Task details
The answer must consist only of the lines from the line with "increase to reduce" to the line with "3. feature generation", both included, exactly as they stand below.
** Recorded information follows **
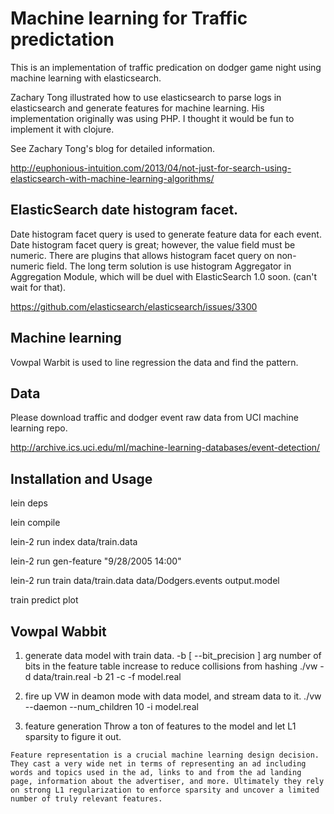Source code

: # Machine learning for Traffic predictation

This is an implementation of traffic predication on dodger game night
using machine learning with elasticsearch.

Zachary Tong illustrated how to use elasticsearch to parse logs in elasticsearch and generate features for machine learning. His implementation originally was using PHP. I thought it would be fun to implement it with clojure.

See Zachary Tong's blog for detailed information.
  
  http://euphonious-intuition.com/2013/04/not-just-for-search-using-elasticsearch-with-machine-learning-algorithms/

## ElasticSearch date histogram facet.

Date histogram facet query is used to generate feature data for each event. Date histogram facet query is great; however, the value field must be numeric. There are plugins that allows histogram facet query on non-numeric field. The long term solution is use histogram Aggregator in Aggregation Module, which will be duel with ElasticSearch 1.0 soon. (can't wait for that).
  
  https://github.com/elasticsearch/elasticsearch/issues/3300

## Machine learning

Vowpal Warbit is used to line regression the data and find the pattern.

## Data

Please download traffic and dodger event raw data from UCI machine learning repo.
  
  http://archive.ics.uci.edu/ml/machine-learning-databases/event-detection/

## Installation and Usage
  lein deps
  
  lein compile

  lein-2 run index data/train.data

  lein-2 run gen-feature "9/28/2005 14:00"

  lein-2 run train data/train.data data/Dodgers.events output.model

  train predict plot

## Vowpal Wabbit
  1. generate data model with train data.
    -b [ --bit_precision ] arg  number of bits in the feature table
    increase to reduce collisions from hashing
    ./vw -d data/train.real -b 21 -c -f model.real

  2. fire up VW in deamon mode with data model, and stream data to it.
    ./vw --daemon --num_children 10 -i model.real

  3. feature generation
    Throw a ton of features to the model and let L1 sparsity to figure it out.

    Feature representation is a crucial machine learning design decision. 
    They cast a very wide net in terms of representing an ad including words and topics used in the ad, links to and from the ad landing page, information about the advertiser, and more. Ultimately they rely on strong L1 regularization to enforce sparsity and uncover a limited number of truly relevant features.

  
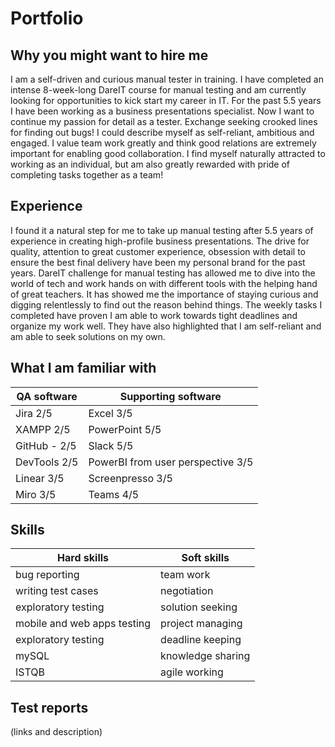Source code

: # Portfolio

## Why you might want to hire me

I am a self-driven and curious manual tester in training. I have completed an intense 8-week-long DareIT course for manual testing and am currently looking for opportunities to kick start my career in IT. For the past 5.5 years I have been working as a business presentations specialist. Now I want to continue my passion for detail as a tester. Exchange seeking crooked lines for finding out bugs! I could describe myself as self-reliant, ambitious and engaged. I value team work greatly and think good relations are extremely important for enabling good collaboration. I find myself naturally attracted to working as an individual, but am also greatly rewarded with pride of completing tasks together as a team! 

## Experience

I found it a natural step for me to take up manual testing after 5.5 years of experience in creating high-profile business presentations. The drive for quality, attention to great customer experience, obsession with detail to ensure the best final delivery have been my personal brand for the past years. DareIT challenge for manual testing has allowed me to dive into the world of tech and work hands on with different tools with the helping hand of great teachers. It has showed me the importance of staying curious and digging relentlessly to find out the reason behind things. The weekly tasks I completed have proven I am able to work towards tight deadlines and organize my work well. They have also highlighted that I am self-reliant and am able to seek solutions on my own.

## What I am familiar with

| **QA software**       | **Supporting software**    |
| ----------- | ----------- |
| Jira 2/5         | Excel 3/5   |
| XAMPP 2/5    | PowerPoint 5/5   |
| GitHub - 2/5        | Slack 5/5    |
| DevTools 2/5      | PowerBI from user perspective 3/5   |
| Linear 3/5       | Screenpresso 3/5    |
| Miro 3/5       | Teams 4/5    |

## Skills

| **Hard skills**       | **Soft skills**  |
| ----------- | ----------- |
| bug reporting      | team work    |
| writing test cases       | negotiation    |
| exploratory testing     | solution seeking    |
| mobile and web apps testing    | project managing    |
| exploratory testing     | deadline keeping    |
| mySQL     | knowledge sharing    |
| ISTQB     | agile working    |

## Test reports

(links and description)

##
** End of Recorded information **
Response box
    increase to reduce collisions from hashing
    ./vw -d data/train.real -b 21 -c -f model.real

  2. fire up VW in deamon mode with data model, and stream data to it.
    ./vw --daemon --num_children 10 -i model.real

  3. feature generation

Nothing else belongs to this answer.